- _Action item_
Search the records for the string "configurar". Copy each line where it occurs.

- _Input material_
——————

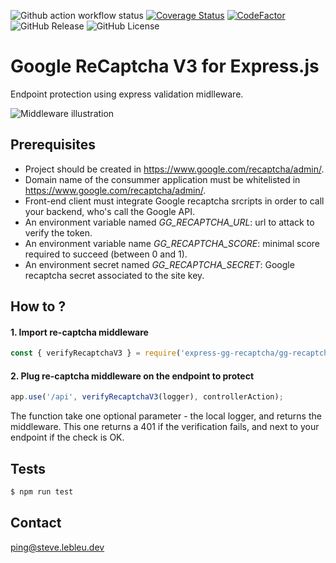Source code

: ![Github action workflow status](https://github.com/steve-lebleu/express-gg-recaptcha/actions/workflows/build.yml/badge.svg?branch=master)
[![Coverage Status](https://coveralls.io/repos/github/steve-lebleu/express-gg-recaptcha/badge.svg?branch=master)](https://coveralls.io/github/steve-lebleu/express-gg-recaptcha?branch=master)
[![CodeFactor](https://www.codefactor.io/repository/github/steve-lebleu/express-gg-recaptcha/badge)](https://www.codefactor.io/repository/github/steve-lebleu/express-gg-recaptcha)
![GitHub Release](https://img.shields.io/github/v/release/steve-lebleu/express-gg-recaptcha?logo=Github)
![GitHub License](https://img.shields.io/github/license/steve-lebleu/express-gg-recaptcha?color=%230A7BBC)

# Google ReCaptcha V3 for Express.js

Endpoint protection using express validation midlleware.

![Middleware illustration](https://cdn.konfer.be/images/packages/express-gg-recaptcha-middleware.png)

## Prerequisites

- Project should be created in https://www.google.com/recaptcha/admin/.
- Domain name of the consummer application must be whitelisted in https://www.google.com/recaptcha/admin/. 
- Front-end client must integrate Google recaptcha srcripts in order to call your backend, who's call the Google API.
- An environment variable named *GG_RECAPTCHA_URL*: url to attack to verify the token.
- An environment variable name *GG_RECAPTCHA_SCORE*: minimal score required to succeed (between 0 and 1).
- An environment secret named *GG_RECAPTCHA_SECRET*: Google recaptcha secret associated to the site key.
  
## How to ?

#### 1. Import re-captcha middleware

```javascript
const { verifyRecaptchaV3 } = require('express-gg-recaptcha/gg-recaptcha.middleware');
```

#### 2. Plug re-captcha middleware on the endpoint to protect

```javascript
app.use('/api', verifyRecaptchaV3(logger), controllerAction);
```

The function take one optional parameter - the local logger, and returns the middleware. This one returns a 401 if the verification fails, and next to your endpoint if the check is OK.

## Tests

```javascript
$ npm run test
```

## Contact

ping@steve.lebleu.dev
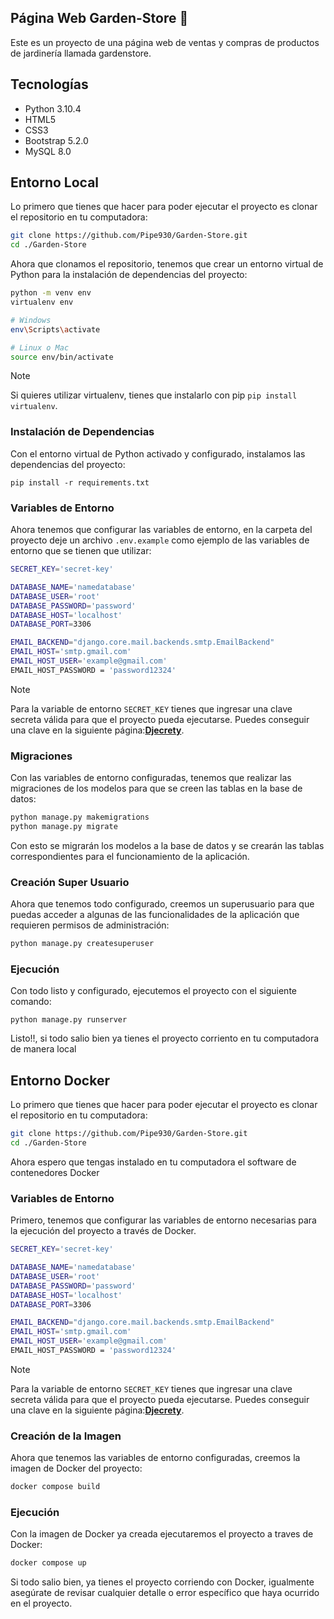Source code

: ## Página Web Garden-Store 🌱

Este es un proyecto de una página web de ventas y compras de productos de jardinería llamada gardenstore.

## Tecnologías

- Python 3.10.4
- HTML5
- CSS3
- Bootstrap 5.2.0
- MySQL 8.0

## Entorno Local

Lo primero que tienes que hacer para poder ejecutar el proyecto es clonar el repositorio en tu computadora:

```bash
git clone https://github.com/Pipe930/Garden-Store.git
cd ./Garden-Store
```

Ahora que clonamos el repositorio, tenemos que crear un entorno virtual de Python para la instalación de dependencias del proyecto:

```bash
python -m venv env
virtualenv env

# Windows
env\Scripts\activate

# Linux o Mac
source env/bin/activate
```

> [!NOTE]
> Si quieres utilizar virtualenv, tienes que instalarlo con pip `pip install virtualenv`.

### Instalación de Dependencias

Con el entorno virtual de Python activado y configurado, instalamos las dependencias del proyecto:

    pip install -r requirements.txt

### Variables de Entorno

Ahora tenemos que configurar las variables de entorno, en la carpeta del proyecto deje un archivo `.env.example` como ejemplo de las variables de entorno que se tienen que utilizar:

```bash
SECRET_KEY='secret-key'

DATABASE_NAME='namedatabase'
DATABASE_USER='root'
DATABASE_PASSWORD='password'
DATABASE_HOST='localhost'
DATABASE_PORT=3306

EMAIL_BACKEND="django.core.mail.backends.smtp.EmailBackend"
EMAIL_HOST='smtp.gmail.com'
EMAIL_HOST_USER='example@gmail.com'
EMAIL_HOST_PASSWORD = 'password12324'
```

> [!NOTE]
> Para la variable de entorno `SECRET_KEY` tienes que ingresar una clave secreta válida para que el proyecto pueda ejecutarse. Puedes conseguir una clave en la siguiente página:**[Djecrety](https://djecrety.ir/)**.

### Migraciones

Con las variables de entorno configuradas, tenemos que realizar las migraciones de los modelos para que se creen las tablas en la base de datos:

```bash
python manage.py makemigrations
python manage.py migrate
```

Con esto se migrarán los modelos a la base de datos y se crearán las tablas correspondientes para el funcionamiento de la aplicación.

### Creación Super Usuario

Ahora que tenemos todo configurado, creemos un superusuario para que puedas acceder a algunas de las funcionalidades de la aplicación que requieren permisos de administración:

```bash
python manage.py createsuperuser
```

### Ejecución

Con todo listo y configurado, ejecutemos el proyecto con el siguiente comando:

    python manage.py runserver

Listo!!, si todo salio bien ya tienes el proyecto corriento en tu computadora de manera local

## Entorno Docker

Lo primero que tienes que hacer para poder ejecutar el proyecto es clonar el repositorio en tu computadora:

```bash
git clone https://github.com/Pipe930/Garden-Store.git
cd ./Garden-Store
```

Ahora espero que tengas instalado en tu computadora el software de contenedores Docker

### Variables de Entorno

Primero, tenemos que configurar las variables de entorno necesarias para la ejecución del proyecto a través de Docker.

```bash
SECRET_KEY='secret-key'

DATABASE_NAME='namedatabase'
DATABASE_USER='root'
DATABASE_PASSWORD='password'
DATABASE_HOST='localhost'
DATABASE_PORT=3306

EMAIL_BACKEND="django.core.mail.backends.smtp.EmailBackend"
EMAIL_HOST='smtp.gmail.com'
EMAIL_HOST_USER='example@gmail.com'
EMAIL_HOST_PASSWORD = 'password12324'
```

> [!NOTE]
> Para la variable de entorno `SECRET_KEY` tienes que ingresar una clave secreta válida para que el proyecto pueda ejecutarse. Puedes conseguir una clave en la siguiente página:**[Djecrety](https://djecrety.ir/)**.

### Creación de la Imagen

Ahora que tenemos las variables de entorno configuradas, creemos la imagen de Docker del proyecto:

```bash
docker compose build
```

### Ejecución

Con la imagen de Docker ya creada ejecutaremos el proyecto a traves de Docker:

```bash
docker compose up
```

Si todo salio bien, ya tienes el proyecto corriendo con Docker, igualmente asegúrate de revisar cualquier detalle o error específico que haya ocurrido en el proyecto.
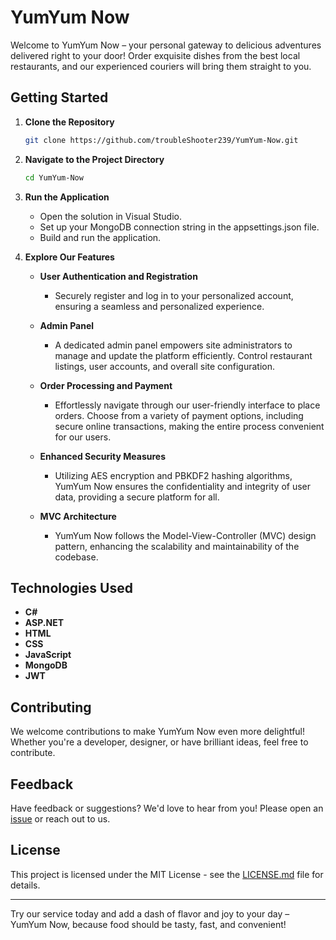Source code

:# YumYum Now

Welcome to YumYum Now – your personal gateway to delicious adventures delivered right to your door! Order exquisite dishes from the best local restaurants, and our experienced couriers will bring them straight to you.

## Getting Started

1. **Clone the Repository**
   ```bash
   git clone https://github.com/troubleShooter239/YumYum-Now.git
   ```

2. **Navigate to the Project Directory**
   ```bash
   cd YumYum-Now
   ```

3. **Run the Application**
   - Open the solution in Visual Studio.
   - Set up your MongoDB connection string in the appsettings.json file.
   - Build and run the application.

4. **Explore Our Features**
   - **User Authentication and Registration**
     - Securely register and log in to your personalized account, ensuring a seamless and personalized experience.

   - **Admin Panel**
     - A dedicated admin panel empowers site administrators to manage and update the platform efficiently. Control restaurant listings, user accounts, and overall site configuration.

   - **Order Processing and Payment**
     - Effortlessly navigate through our user-friendly interface to place orders. Choose from a variety of payment options, including secure online transactions, making the entire process convenient for our users.

   - **Enhanced Security Measures**
     - Utilizing AES encryption and PBKDF2 hashing algorithms, YumYum Now ensures the confidentiality and integrity of user data, providing a secure platform for all.

   - **MVC Architecture**
     - YumYum Now follows the Model-View-Controller (MVC) design pattern, enhancing the scalability and maintainability of the codebase.

## Technologies Used

- **C#**
- **ASP.NET**
- **HTML**
- **CSS**
- **JavaScript**
- **MongoDB**
- **JWT**

## Contributing

We welcome contributions to make YumYum Now even more delightful! Whether you're a developer, designer, or have brilliant ideas, feel free to contribute.

## Feedback

Have feedback or suggestions? We'd love to hear from you! Please open an [issue](https://github.com/troubleShooter239/YumYum-Now/issues) or reach out to us.

## License

This project is licensed under the MIT License - see the [LICENSE.md](LICENSE.md) file for details.

---

Try our service today and add a dash of flavor and joy to your day – YumYum Now, because food should be tasty, fast, and convenient!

——————

- _Answer box_
Ahora tenemos que configurar las variables de entorno, en la carpeta del proyecto deje un archivo `.env.example` como ejemplo de las variables de entorno que se tienen que utilizar:
Primero, tenemos que configurar las variables de entorno necesarias para la ejecución del proyecto a través de Docker.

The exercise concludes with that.